Diversity does not cause division in the Body of Christ, it enriches that Body which is the Church – only sin can divide us. We should fear sin; we have nothing to fear from diversity. To be a good Catholic here or anywhere else, you don’t have to change your culture, you don’t have to change your traditions, you don’t have to change your language — you just have to change your hearts. As Catholics, we must welcome the stranger to our assembly, breaking the bread of life with him who, in Christ, is no longer a stranger but a brother, a sister. We must see Christ in the migrant – for Christ himself was perhaps the primordial migrant: for the Son of God migrated from heaven to live among us.
Seeing Christ in the stranger, in the newcomer, in the migrant will give us the courage and the strength to recommit ourselves to work for immigration reform in this New Year.

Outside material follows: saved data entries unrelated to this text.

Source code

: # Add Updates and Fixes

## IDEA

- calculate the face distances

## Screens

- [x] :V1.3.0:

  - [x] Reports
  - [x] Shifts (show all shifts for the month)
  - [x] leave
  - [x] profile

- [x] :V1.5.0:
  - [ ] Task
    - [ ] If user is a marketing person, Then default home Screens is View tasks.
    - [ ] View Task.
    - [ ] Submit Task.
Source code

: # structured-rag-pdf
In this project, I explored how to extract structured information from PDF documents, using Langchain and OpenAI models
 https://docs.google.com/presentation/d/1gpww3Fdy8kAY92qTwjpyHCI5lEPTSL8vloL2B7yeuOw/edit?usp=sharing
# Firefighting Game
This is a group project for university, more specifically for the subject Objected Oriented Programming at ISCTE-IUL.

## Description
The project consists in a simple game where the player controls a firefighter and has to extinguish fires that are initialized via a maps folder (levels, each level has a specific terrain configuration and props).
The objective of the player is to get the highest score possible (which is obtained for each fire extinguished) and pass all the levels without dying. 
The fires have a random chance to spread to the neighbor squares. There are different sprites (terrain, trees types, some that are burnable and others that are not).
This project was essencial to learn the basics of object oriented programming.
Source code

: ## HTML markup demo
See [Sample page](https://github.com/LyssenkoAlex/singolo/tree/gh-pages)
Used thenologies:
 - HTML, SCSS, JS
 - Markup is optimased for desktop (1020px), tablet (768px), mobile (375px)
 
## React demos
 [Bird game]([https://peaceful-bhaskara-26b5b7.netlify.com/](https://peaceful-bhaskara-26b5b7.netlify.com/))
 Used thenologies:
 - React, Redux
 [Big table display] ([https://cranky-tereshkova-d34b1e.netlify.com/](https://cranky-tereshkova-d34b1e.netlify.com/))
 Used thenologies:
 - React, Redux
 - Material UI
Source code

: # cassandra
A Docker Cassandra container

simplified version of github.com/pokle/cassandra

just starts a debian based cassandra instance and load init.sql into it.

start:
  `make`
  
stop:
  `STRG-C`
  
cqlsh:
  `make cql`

Hopefully, our political leaders can read the demographic tea leaves after November’s election. Immigration reform was certainly a key issue for Hispanic and Asian voters – and it is also for a majority of Americans.
In our pastoral letter of 10 years ago, “Strangers no longer: together on the journey of hope,” the bishops of the United States and Mexico outlined principles of Catholic social teaching that can help offer a solution that serves both the immigrant and our respective national interests. As Catholics we must continue to engage ourselves in that necessary conversation about immigration. We must work that there will be not just some changes but rather changes that are just.
The Church’s celebration of National Migration Week should help us all to “live brotherly love to the full without making any kind of distinction and without discrimination in the conviction that anyone who needs us and whom we can help is our neighbor.” Whether we are native-born or immigrant, in Christ “we are strangers no longer; our journey of hope continues.”